J HIST MED 2002

In this essay I try to illustrate two phenomena. The first is that biochemistry was trying to become an independent discipline after World War II by concentrating on the study of enzymes. That is, it tried to bridge the gap between chemistry and biology by taking enzymes as its preferred object of study. In the1950s, enzymology became an icon of biochemistry as a basic, pure science. This allowed biochemistry to disengage itself from the more applied type of science practiced in the medical and agricultural sciences and to formulate a common basis. The second observation is that the promotion of biochemistry as a basic science coincided, on the one hand, with the training (at both graduate and postdoctoral levels) of scientific researchers. On the other hand, as national authorities in various Western countries began to regard basic scientific research as a govern- ment task after World War II, jobs became available for a growing group of researchers. When universities experienced an exponential growth in the interest in scientific education, biochemistry as an interdisciplinary field of study offered opportunities for experimental studies of a wide variety of experimental models: Enzymes could be isolated from bacteria, plants, invertebrates, mammals and humans, allowing comparative studies.

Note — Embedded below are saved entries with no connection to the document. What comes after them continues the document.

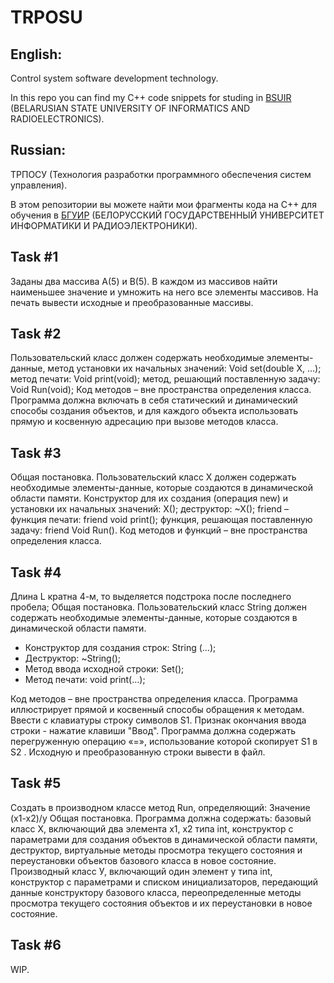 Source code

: TRPOSU
======

## English:

Control system software development technology.

In this repo you can find my C++ code snippets for studing in [BSUIR](https://www.bsuir.by/en/) (BELARUSIAN STATE UNIVERSITY OF INFORMATICS AND RADIOELECTRONICS). 




## Russian:

ТРПОСУ (Технология разработки программного обеспечения систем управления). 

В этом репозитории вы можете найти мои фрагменты кода на C++ для обучения в [БГУИР](https://www.bsuir.by/en/) (БЕЛОРУССКИЙ ГОСУДАРСТВЕННЫЙ УНИВЕРСИТЕТ ИНФОРМАТИКИ И РАДИОЭЛЕКТРОНИКИ).



## Task #1
Заданы два массива А(5) и В(5). В каждом из массивов найти наименьшее значение и умножить на него все элементы массивов. На печать вывести исходные и преобразованные массивы.



## Task #2
Пользовательский класс должен содержать необходимые элементы-данные, метод установки их начальных значений:
    Void set(double X, …);
    метод печати:
    Void print(void);
    метод, решающий поставленную задачу:
    Void Run(void);
Код методов – вне пространства определения класса.
Программа должна включать в себя статический и динамический способы создания объектов, и для каждого объекта
использовать прямую и косвенную адресацию при вызове методов класса.

## Task #3
Общая постановка. Пользовательский класс Х должен содержать необходимые элементы-данные, которые создаются в
динамической области памяти.
Конструктор для их создания (операция new) и установки их начальных значений: Х();
деструктор: ~Х();
friend – функция печати: friend void print();
функция, решающая поставленную задачу: friend Void Run().
Код методов и функций – вне пространства определения класса.

## Task #4
Длина L кратна 4-м, то выделяется подстрока после последнего пробела;
Общая постановка. Пользовательский класс String должен содержать необходимые элементы-данные, которые создаются в динамической области памяти.
- Конструктор для создания строк: String (…);
- Деструктор: ~String();
- Метод ввода исходной строки: Set();
- Метод печати: void print(…);

Код методов  – вне пространства определения класса. Программа иллюстрирует прямой и косвенный способы
обращения к методам. Ввести с клавиатуры строку  символов S1. Признак окончания ввода строки - нажатие клавиши "Ввод". Программа
должна содержать перегруженную операцию «=», использование которой скопирует S1 в S2 .
Исходную и преобразованную строки вывести в файл.


## Task #5
Создать в производном классе метод Run, определяющий:
Значение (x1-x2)/y
Общая постановка. Программа должна содержать:
базовый класс Х, включающий два  элемента х1, х2 типа int, конструктор с параметрами для создания объектов в динамической области памяти, деструктор, виртуальные методы просмотра текущего состояния и переустановки объектов базового класса в новое состояние.
Производный класс У, включающий один элемент у типа int, конструктор с параметрами и  списком инициализаторов, передающий данные конструктору базового класса, переопределенные методы просмотра текущего состояния объектов и их переустановки в новое состояние.

## Task #6
WIP.
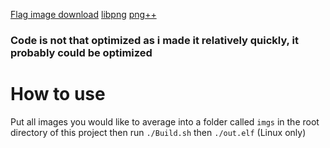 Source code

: [Flag image download](https://flagpedia.net/download)
[libpng](http://www.libpng.org/pub/png/libpng.html)
[png++](https://www.nongnu.org/pngpp/)

### Code is not that optimized as i made it relatively quickly, it probably could be optimized

# How to use
Put all images you would like to average into a folder called `imgs` in the root directory of this project then run `./Build.sh` then `./out.elf` (Linux only) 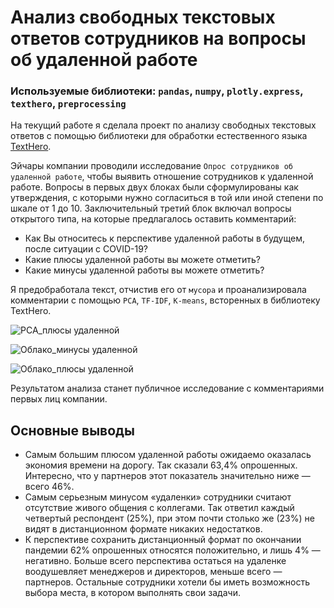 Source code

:# Анализ свободных текстовых ответов сотрудников на вопросы об удаленной работе
  
### Используемые библиотеки: `pandas`, `numpy`, `plotly.express`, `texthero`, `preprocessing`

На текущий работе я сделала проект по анализу свободных текстовых ответов с помощью библиотеки для обработки естественного языка [TextHero](https://texthero.org/). 
  
Эйчары компании проводили исследование `Опрос сотрудников об удаленной работе`, чтобы выявить отношение сотрудников к удаленной работе. Вопросы в первых двух блоках были сформулированы как утверждения, с которыми нужно согласиться в той или иной степени по шкале от 1 до 10. Заключительный третий блок включал вопросы открытого типа, на которые предлагалось оставить комментарий: 
- Как Вы относитесь к перспективе удаленной работы в будущем, после ситуации с COVID-19?
- Какие плюсы удаленной работы вы можете отметить?
- Какие минусы удаленной работы вы можете отметить?

Я предобработала текст, отчистив его от `мусора` и проанализировала комментарии с помощью `PCA`, `TF-IDF`, `K-means`, всторенных в библиотеку TextHero.

![PCA_плюсы удаленной](<https://raw.githubusercontent.com/paraseusse/Remote-job-survey-analysis-with-natural-language-processing/main/%D0%92%D0%B8%D0%B7%D1%83%D0%B0%D0%BB%D0%B8%D0%B7%D0%B0%D1%86%D0%B8%D1%8F/PCA_%D0%9A%D0%B0%D0%BA%D0%B8%D0%B5%20%D0%BF%D0%BB%D1%8E%D1%81%D1%8B%20%D1%83%D0%B4%D0%B0%D0%BB%D0%B5%D0%BD%D0%BD%D0%BE%D0%B9%20%D1%80%D0%B0%D0%B1%D0%BE%D1%82%D1%8B%20%D0%B2%D1%8B%20%D0%BC%D0%BE%D0%B6%D0%B5%D1%82%D0%B5%20%D0%BE%D1%82%D0%BC%D0%B5%D1%82%D0%B8%D1%82%D1%8C.jpeg>)

![Облако_минусы удаленной](<https://raw.githubusercontent.com/paraseusse/Remote-job-survey-analysis-with-natural-language-processing/main/%D0%92%D0%B8%D0%B7%D1%83%D0%B0%D0%BB%D0%B8%D0%B7%D0%B0%D1%86%D0%B8%D1%8F/%D0%9E%D0%B1%D0%BB%D0%B0%D0%BA%D0%BE_%D0%BC%D0%B8%D0%BD%D1%83%D1%81%D1%8B%20%D1%83%D0%B4%D0%B0%D0%BB%D0%B5%D0%BD%D0%BD%D0%BE%D0%B9%20%D1%80%D0%B0%D0%B1%D0%BE%D1%82%D1%8B.png>)

![Облако_плюсы удаленной](<https://raw.githubusercontent.com/paraseusse/Remote-job-survey-analysis-with-natural-language-processing/main/%D0%92%D0%B8%D0%B7%D1%83%D0%B0%D0%BB%D0%B8%D0%B7%D0%B0%D1%86%D0%B8%D1%8F/%D0%9E%D0%B1%D0%BB%D0%B0%D0%BA%D0%BE_%D0%BA%D0%B0%D0%BA%D0%B8%D0%B5%20%D0%BF%D0%BB%D1%8E%D1%81%D1%8B%20%D1%83%D0%B4%D0%B0%D0%BB%D0%B5%D0%BD%D0%BD%D0%BE%D0%B9%20%D1%80%D0%B0%D0%B1%D0%BE%D1%82%D1%8B%20%D0%B2%D1%8B%20%D0%BC%D0%BE%D0%B6%D0%B5%D1%82%D0%B5%20%D0%BE%D1%82%D0%BC%D0%B5%D1%82%D0%B8%D1%82%D1%8C.png>)

Результатом анализа станет публичное исследование с комментариями первых лиц компании. 

## Основные выводы

- Самым большим плюсом удаленной работы ожидаемо оказалась экономия времени на дорогу. Так сказали 63,4% опрошенных. Интересно, что у партнеров этот показатель значительно ниже — всего 46%. 
- Самым серьезным минусом «удаленки» сотрудники считают отсутствие живого общения с коллегами. Так ответил каждый четвертый респондент (25%), при этом почти столько же (23%) не видят в дистанционном формате никаких недостатков. 
- К перспективе сохранить дистанционный формат по окончании пандемии 62% опрошенных относятся положительно, и лишь 4% — негативно. Больше всего перспектива остаться на удаленке воодушевляет менеджеров и директоров, меньше всего — партнеров. Остальные сотрудники хотели бы иметь возможность выбора места, в котором выполнять свои задачи.

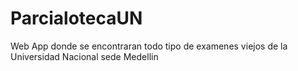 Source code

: ParcialotecaUN
==============

Web App donde se encontraran todo tipo de examenes viejos de la Universidad Nacional sede Medellin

The development of biochemistry as an independent discipline of basic science is illustrated and analyzed below by the case of the Enzyme Institute, which was founded at the University of Wisconsin. This institute was established in the 1940s, with financial support from the Rockefeller Foundation (RF). The creation of the Enzyme Institute is a striking example of the way in which a range of applied biochemical research efforts were integrated by concentrating on enzymes as objects of basic scientific research. The fact that the Enzyme Institute could be fitted out with the expensive equipment required for physical and chemical research on biological objects from medical, biological, and agricultural science, and the training it provided for researchers, made it an early focal point of postwar biochemistry. It institutionalized biochemistry as an independent basic science through its choice of research methods, techniques, and objects, and by training novices. Thus, enzymes were mobilized as unifying agents for the institutionalization of biochemistry.